[Stored data]
──────────

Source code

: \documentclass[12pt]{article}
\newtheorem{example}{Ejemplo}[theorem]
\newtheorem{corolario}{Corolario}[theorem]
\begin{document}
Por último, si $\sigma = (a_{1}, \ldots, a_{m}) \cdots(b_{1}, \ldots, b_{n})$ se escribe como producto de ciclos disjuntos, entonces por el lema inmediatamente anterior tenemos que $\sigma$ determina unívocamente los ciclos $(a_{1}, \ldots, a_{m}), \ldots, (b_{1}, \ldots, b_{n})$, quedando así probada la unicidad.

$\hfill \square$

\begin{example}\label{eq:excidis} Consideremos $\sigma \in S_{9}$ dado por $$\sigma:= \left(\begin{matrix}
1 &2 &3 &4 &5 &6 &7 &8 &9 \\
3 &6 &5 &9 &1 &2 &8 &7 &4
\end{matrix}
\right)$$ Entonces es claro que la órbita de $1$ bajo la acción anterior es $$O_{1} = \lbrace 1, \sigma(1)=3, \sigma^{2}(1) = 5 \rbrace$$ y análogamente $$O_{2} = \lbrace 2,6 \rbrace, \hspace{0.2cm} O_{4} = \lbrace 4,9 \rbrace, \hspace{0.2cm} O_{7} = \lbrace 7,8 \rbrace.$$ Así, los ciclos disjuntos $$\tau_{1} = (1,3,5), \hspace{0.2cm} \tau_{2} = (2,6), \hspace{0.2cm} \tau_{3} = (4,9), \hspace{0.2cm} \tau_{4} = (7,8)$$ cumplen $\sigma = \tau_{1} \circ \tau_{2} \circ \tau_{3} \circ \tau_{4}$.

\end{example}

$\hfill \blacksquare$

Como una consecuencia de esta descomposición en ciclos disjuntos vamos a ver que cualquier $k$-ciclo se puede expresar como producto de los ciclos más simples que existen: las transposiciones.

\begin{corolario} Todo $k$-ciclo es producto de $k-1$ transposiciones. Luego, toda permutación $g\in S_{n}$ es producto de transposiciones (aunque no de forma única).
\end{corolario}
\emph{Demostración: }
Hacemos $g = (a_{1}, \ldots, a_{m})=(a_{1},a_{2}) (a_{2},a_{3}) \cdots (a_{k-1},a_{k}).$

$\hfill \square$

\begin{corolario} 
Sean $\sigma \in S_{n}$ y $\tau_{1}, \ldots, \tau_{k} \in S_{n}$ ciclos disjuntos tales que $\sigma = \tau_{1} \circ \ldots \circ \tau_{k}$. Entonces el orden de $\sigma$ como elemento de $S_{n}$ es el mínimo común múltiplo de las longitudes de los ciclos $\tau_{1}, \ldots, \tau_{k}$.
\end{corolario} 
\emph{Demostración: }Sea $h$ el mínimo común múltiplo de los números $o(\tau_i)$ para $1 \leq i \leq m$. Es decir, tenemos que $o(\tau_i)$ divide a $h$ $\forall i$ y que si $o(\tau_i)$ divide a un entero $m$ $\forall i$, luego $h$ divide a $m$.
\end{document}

──────────

**Work to be completed:**
Word for word, repeat the line holding "divide a $m$." and all lines after it through the end of the entries above.

**Your solution:**
\emph{Demostración: }Sea $h$ el mínimo común múltiplo de los números $o(\tau_i)$ para $1 \leq i \leq m$. Es decir, tenemos que $o(\tau_i)$ divide a $h$ $\forall i$ y que si $o(\tau_i)$ divide a un entero $m$ $\forall i$, luego $h$ divide a $m$.
\end{document}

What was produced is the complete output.